PROJECT SUMMARY/ABSTRACT
Projected to afflict 642 million individuals globally by 2040, diabetes is a devastating metabolic disease that is
increasingly tied to environmental toxicants. One such pollutant of immense public health significance is
arsenic, which contaminates the drinking water for over 100 million individuals globally, including many living in
the United States. Epidemiological evidence links arsenic exposure with diabetes; however, the mechanisms
by which arsenic increases diabetes risk and the factors that modulate this risk remain incompletely known.
Interestingly, arsenic and the essential element selenium have been known to have opposing biological
functions for nearly 80 years. Selenium is incorporated into 25 unique proteins, selenoproteins, involved in
cellular processes such as immune function, cell division, thyroid hormone metabolism, and redox handling.
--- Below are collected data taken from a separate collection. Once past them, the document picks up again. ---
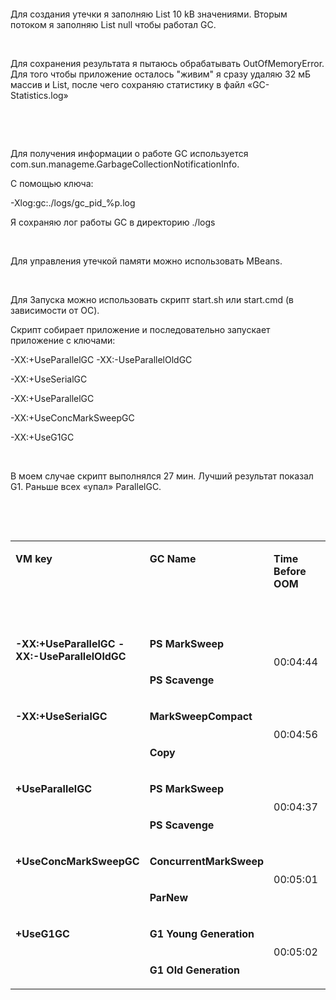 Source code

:<p class="p1"><br></p>
<p class="p1"><br></p>
<p class="p2">Для создания утечки я заполняю List 10 kB значениями. Вторым потоком я заполняю List null чтобы работал GC.</p>
<p class="p3"><br></p>
<p class="p2">Для сохранения результата я пытаюсь обрабатывать OutOfMemoryError. Для того чтобы приложение осталось "живим" я сразу удаляю 32 мБ массив и List, после чего сохраняю статистику в файл «GC-Statistics.log»</p>
<p class="p3"><br></p>
<p class="p3"><br></p>
<p class="p2">Для получения информации о работе GC используется com.sun.manageme.GarbageCollectionNotificationInfo.</p>
<p class="p2">С помощью ключа:</p>
<p class="p2">-Xlog:gc:./logs/gc_pid_%p.log</p>
<p class="p2">Я сохраняю лог работы GC в директорию ./logs</p>
<p class="p3"><br></p>
<p class="p2">Для управления утечкой памяти можно использовать MBeans.</p>
<p class="p3"><br></p>
<p class="p2">Для Запуска можно использовать скрипт start.sh или start.cmd (в зависимости от ОС).</p>
<p class="p2">Скрипт собирает приложение и последовательно запускает приложение с ключами:</p>
<p class="p2">-XX:+UseParallelGC -XX:-UseParallelOldGC</p>
<p class="p2">-XX:+UseSerialGC</p>
<p class="p2">-XX:+UseParallelGC</p>
<p class="p2">-XX:+UseConcMarkSweepGC</p>
<p class="p2">-XX:+UseG1GC</p>
<p class="p3"><br></p>
<p class="p2">В моем случае скрипт выполнялся 27 мин. Лучший результат показал G1. Раньше всех «упал» ParallelGC.</p>
<p class="p1"><br></p>
<p class="p1"><br></p>
<table cellspacing="0" cellpadding="0" class="t1">
  <tbody>
    <tr>
      <td rowspan="2" valign="top" class="td1">
        <p class="p2"><span class="s1"><b>VM key</b></span></p>
      </td>
      <td rowspan="2" valign="top" class="td2">
        <p class="p2"><span class="s1"><b>GC Name</b></span></p>
      </td>
      <td rowspan="2" valign="top" class="td3">
        <p class="p2"><span class="s1"><b>Time Before OOM</b></span></p>
      </td>
      <td rowspan="2" valign="top" class="td4">
        <p class="p2"><span class="s1"><b>Count</b></span></p>
      </td>
      <td colspan="2" valign="top" class="td5">
        <p class="p2"><span class="s1"><b>Time</b></span></p>
      </td>
      <td colspan="2" valign="top" class="td6">
        <p class="p2"><span class="s1"><b>Memory</b></span></p>
      </td>
      <td colspan="2" valign="top" class="td7">
        <p class="p2"><span class="s1"><b>Operations</b></span></p>
      </td>
    </tr>
    <tr>
      <td valign="top" class="td8">
        <p class="p2"><span class="s1"><b><span class="Apple-converted-space"> </span>Total (ms)</b></span></p>
      </td>
      <td valign="top" class="td9">
        <p class="p2"><span class="s1"><b>AVG (ms)</b></span></p>
      </td>
      <td valign="top" class="td10">
        <p class="p2"><span class="s1"><b>Total (Mb)</b></span></p>
      </td>
      <td valign="top" class="td11">
        <p class="p2"><span class="s1"><b>AVG (Mb)</b></span></p>
      </td>
      <td valign="top" class="td11">
        <p class="p2"><span class="s1"><b>Added</b></span></p>
      </td>
      <td valign="top" class="td12">
        <p class="p2"><span class="s1"><b>Deleted</b></span></p>
      </td>
    </tr>
    <tr>
      <td rowspan="2" valign="top" class="td13">
        <p class="p3"><span class="s1"><b>-XX:+UseParallelGC -XX:-UseParallelOldGC</b></span></p>
        <p class="p1"><br></p>
      </td>
      <td valign="top" class="td14">
        <p class="p3"><span class="s1"><b>PS MarkSweep</b></span></p>
      </td>
      <td rowspan="2" valign="middle" class="td15">
        <p class="p4"><span class="s1">00:04:44</span></p>
      </td>
      <td valign="middle" class="td16">
        <p class="p2"><span class="s1">32</span></p>
      </td>
      <td valign="middle" class="td17">
        <p class="p2"><span class="s1">5384</span></p>
      </td>
      <td valign="middle" class="td18">
        <p class="p2"><span class="s1">168</span></p>
      </td>
      <td valign="middle" class="td19">
        <p class="p2"><span class="s1">368</span></p>
      </td>
      <td valign="middle" class="td20">
        <p class="p2"><span class="s1">12</span></p>
      </td>
      <td rowspan="2" valign="middle" class="td21">
        <p class="p4"><span class="s1">22321</span></p>
      </td>
      <td rowspan="2" valign="middle" class="td22">
        <p class="p4"><span class="s1">11187</span></p>
      </td>
    </tr>
    <tr>
      <td valign="top" class="td23">
        <p class="p3"><span class="s1"><b>PS Scavenge</b></span></p>
      </td>
      <td valign="middle" class="td24">
        <p class="p2"><span class="s1">4</span></p>
      </td>
      <td valign="middle" class="td25">
        <p class="p2"><span class="s1">159</span></p>
      </td>
      <td valign="middle" class="td26">
        <p class="p2"><span class="s1">40</span></p>
      </td>
      <td valign="middle" class="td27">
        <p class="p2"><span class="s1">99</span></p>
      </td>
      <td valign="middle" class="td28">
        <p class="p2"><span class="s1">25</span></p>
      </td>
    </tr>
    <tr>
      <td rowspan="2" valign="top" class="td29">
        <p class="p3"><span class="s1"><b>-XX:+UseSerialGC</b></span></p>
        <p class="p1"><br></p>
      </td>
      <td valign="top" class="td30">
        <p class="p3"><span class="s1"><b>MarkSweepCompact</b></span></p>
      </td>
      <td rowspan="2" valign="middle" class="td31">
        <p class="p4"><span class="s1">00:04:56</span></p>
      </td>
      <td valign="middle" class="td32">
        <p class="p2"><span class="s1">25</span></p>
      </td>
      <td valign="middle" class="td33">
        <p class="p2"><span class="s1">4610</span></p>
      </td>
      <td valign="middle" class="td34">
        <p class="p2"><span class="s1">184</span></p>
      </td>
      <td valign="middle" class="td35">
        <p class="p2"><span class="s1">372</span></p>
      </td>
      <td valign="middle" class="td36">
        <p class="p2"><span class="s1">15</span></p>
      </td>
      <td rowspan="2" valign="middle" class="td37">
        <p class="p4"><span class="s1">23591</span></p>
      </td>
      <td rowspan="2" valign="middle" class="td38">
        <p class="p4"><span class="s1">11799</span></p>
      </td>
    </tr>
    <tr>
      <td valign="top" class="td39">
        <p class="p5"><span class="s1"><b>Copy</b></span></p>
      </td>
      <td valign="middle" class="td40">
        <p class="p2"><span class="s1">5</span></p>
      </td>
      <td valign="middle" class="td41">
        <p class="p2"><span class="s1">254</span></p>
      </td>
      <td valign="middle" class="td42">
        <p class="p2"><span class="s1">51</span></p>
      </td>
      <td valign="middle" class="td43">
        <p class="p2"><span class="s1">118</span></p>
      </td>
      <td valign="middle" class="td44">
        <p class="p2"><span class="s1">23</span></p>
      </td>
    </tr>
    <tr>
      <td rowspan="2" valign="top" class="td45">
        <p class="p3"><span class="s1"><b>+UseParallelGC</b></span></p>
      </td>
      <td valign="top" class="td30">
        <p class="p3"><span class="s1"><b>PS MarkSweep</b></span></p>
      </td>
      <td rowspan="2" valign="middle" class="td46">
        <p class="p4"><span class="s1">00:04:37</span></p>
      </td>
      <td valign="middle" class="td32">
        <p class="p2"><span class="s1">16</span></p>
      </td>
      <td valign="middle" class="td33">
        <p class="p2"><span class="s1">2336</span></p>
      </td>
      <td valign="middle" class="td34">
        <p class="p2"><span class="s1">146</span></p>
      </td>
      <td valign="middle" class="td35">
        <p class="p2"><span class="s1">368</span></p>
      </td>
      <td valign="middle" class="td36">
        <p class="p2"><span class="s1">23</span></p>
      </td>
      <td rowspan="2" valign="middle" class="td47">
        <p class="p4"><span class="s1">22321</span></p>
      </td>
      <td rowspan="2" valign="middle" class="td48">
        <p class="p4"><span class="s1">11183</span></p>
      </td>
    </tr>
    <tr>
      <td valign="top" class="td49">
        <p class="p3"><span class="s1"><b>PS Scavenge<span class="Apple-converted-space"> </span></b></span></p>
      </td>
      <td valign="middle" class="td50">
        <p class="p2"><span class="s1">4</span></p>
      </td>
      <td valign="middle" class="td51">
        <p class="p2"><span class="s1">170</span></p>
      </td>
      <td valign="middle" class="td52">
        <p class="p2"><span class="s1">42</span></p>
      </td>
      <td valign="middle" class="td53">
        <p class="p2"><span class="s1">99</span></p>
      </td>
      <td valign="middle" class="td54">
        <p class="p2"><span class="s1">25</span></p>
      </td>
    </tr>
    <tr>
      <td rowspan="2" valign="top" class="td55">
        <p class="p3"><span class="s1"><b>+UseConcMarkSweepGC</b></span></p>
      </td>
      <td valign="top" class="td30">
        <p class="p3"><span class="s1"><b>ConcurrentMarkSweep</b></span></p>
      </td>
      <td rowspan="2" valign="middle" class="td56">
        <p class="p4"><span class="s1">00:05:01</span></p>
      </td>
      <td valign="middle" class="td32">
        <p class="p2"><span class="s1">77</span></p>
      </td>
      <td valign="middle" class="td33">
        <p class="p2"><span class="s1">64707</span></p>
      </td>
      <td valign="middle" class="td34">
        <p class="p2"><span class="s1">840</span></p>
      </td>
      <td valign="middle" class="td35">
        <p class="p2"><span class="s1">146</span></p>
      </td>
      <td valign="middle" class="td36">
        <p class="p2"><span class="s1">2</span></p>
      </td>
      <td rowspan="2" valign="middle" class="td57">
        <p class="p4"><span class="s1">23592</span></p>
      </td>
      <td rowspan="2" valign="middle" class="td58">
        <p class="p4"><span class="s1">11805</span></p>
      </td>
    </tr>
    <tr>
      <td valign="top" class="td30">
        <p class="p3"><span class="s1"><b>ParNew</b></span></p>
      </td>
      <td valign="middle" class="td32">
        <p class="p2"><span class="s1">13</span></p>
      </td>
      <td valign="middle" class="td33">
        <p class="p2"><span class="s1">159</span></p>
      </td>
      <td valign="middle" class="td34">
        <p class="p2"><span class="s1">12</span></p>
      </td>
      <td valign="middle" class="td35">
        <p class="p2"><span class="s1">138</span></p>
      </td>
      <td valign="middle" class="td36">
        <p class="p2"><span class="s1">10</span></p>
      </td>
    </tr>
    <tr>
      <td rowspan="2" valign="top" class="td45">
        <p class="p3"><span class="s1"><b>+UseG1GC</b></span></p>
      </td>
      <td valign="top" class="td49">
        <p class="p3"><span class="s1"><b>G1 Young Generation</b></span></p>
      </td>
      <td rowspan="2" valign="middle" class="td46">
        <p class="p4"><span class="s1">00:05:02</span></p>
      </td>
      <td valign="middle" class="td50">
        <p class="p2"><span class="s1">34</span></p>
      </td>
      <td valign="middle" class="td51">
        <p class="p2"><span class="s1">378</span></p>
      </td>
      <td valign="middle" class="td52">
        <p class="p2"><span class="s1">11</span></p>
      </td>
      <td valign="middle" class="td53">
        <p class="p2"><span class="s1">97</span></p>
      </td>
      <td valign="middle" class="td54">
        <p class="p2"><span class="s1">3</span></p>
      </td>
      <td rowspan="2" valign="middle" class="td47">
        <p class="p4"><span class="s1">23805</span></p>
      </td>
      <td rowspan="2" valign="middle" class="td48">
        <p class="p4"><span class="s1">11904</span></p>
      </td>
    </tr>
    <tr>
      <td valign="top" class="td30">
        <p class="p3"><span class="s1"><b>G1 Old Generation</b></span></p>
      </td>
      <td valign="middle" class="td32">
        <p class="p2"><span class="s1">9</span></p>
      </td>
      <td valign="middle" class="td33">
        <p class="p2"><span class="s1">1316</span></p>
      </td>
      <td valign="middle" class="td34">
        <p class="p2"><span class="s1">146</span></p>
      </td>
      <td valign="middle" class="td35">
        <p class="p2"><span class="s1">100</span></p>
      </td>
      <td valign="middle" class="td36">
        <p class="p2"><span class="s1">11</span></p>
      </td>
    </tr>
  </tbody>
</table>
<p class="p9"><br></p>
Built upon strengthening evidence that insulin-secreting pancreatic ß-cells are a primary target of arsenic's
metabolic toxicity and our preliminary studies demonstrating that selenoprotein deficiency augments arsenic's
adverse effects on glucose metabolism, we propose the following central hypothesis: selenoproteins play
an essential role in preserving glucose homeostasis by protecting insulin-secreting pancreatic ß-cells
from arsenic-induced dysfunction. To address this hypothesis, in Specific Aim 1 we will employ a novel ß-
cell-specific knockout of selenoproteins to examine the impact of this tissue-specific alteration on whole-body
energy physiology as well as pancreatic islet architecture. To understand how reducing exposure to arsenic
impacts diabetes risk, in Specific Aim 2 we will interrogate the conjecture that selenoproteins are required for
recovery from arsenic-induced impairments in glucose metabolism; moreover, we will employ synchrotron X-
ray fluorescence microscopy to perform tissue-level mapping of arsenic and selenium in pancreatic tissue to
test the hypothesis that selenoproteins promote metabolic recovery by protecting pancreatic islets from arsenic
accumulation and facilitating its clearance. In Specific Aim 3 we will expand upon our in vivo and cell line data
to define the cellular defects in ß-cell physiology induced by arsenic that are exacerbated by selenoprotein
deficiency. In particular, we will focus on aspects of cellular physiology for which evidence suggests arsenic
and selenium/selenoproteins have opposing actions, namely oxidative stress, AMP-activated protein kinase
activity, and ATP generation. Furthermore, this aim will narrow in on a specific selenoprotein implicated in
diabetes risk, glutathione peroxidase 1 (GPx1), to determine how this enzyme impacts arsenic-induced ß-cell
dysfunction and to ascertain whether common allelic variations in GPx1 account for differential sensitivity to
arsenic-induced diabetes risk in humans. Collectively, the proposed studies will provide new knowledge
regarding the essential role of selenoproteins in resisting arsenic-induced disruptions in glucose homeostasis,
including identification of populations at heightened risk due to coexisting selenium deficiency and endemic
arsenic exposure as well as those with polymorphisms in selenoproteins that enhance arsenic sensitivity.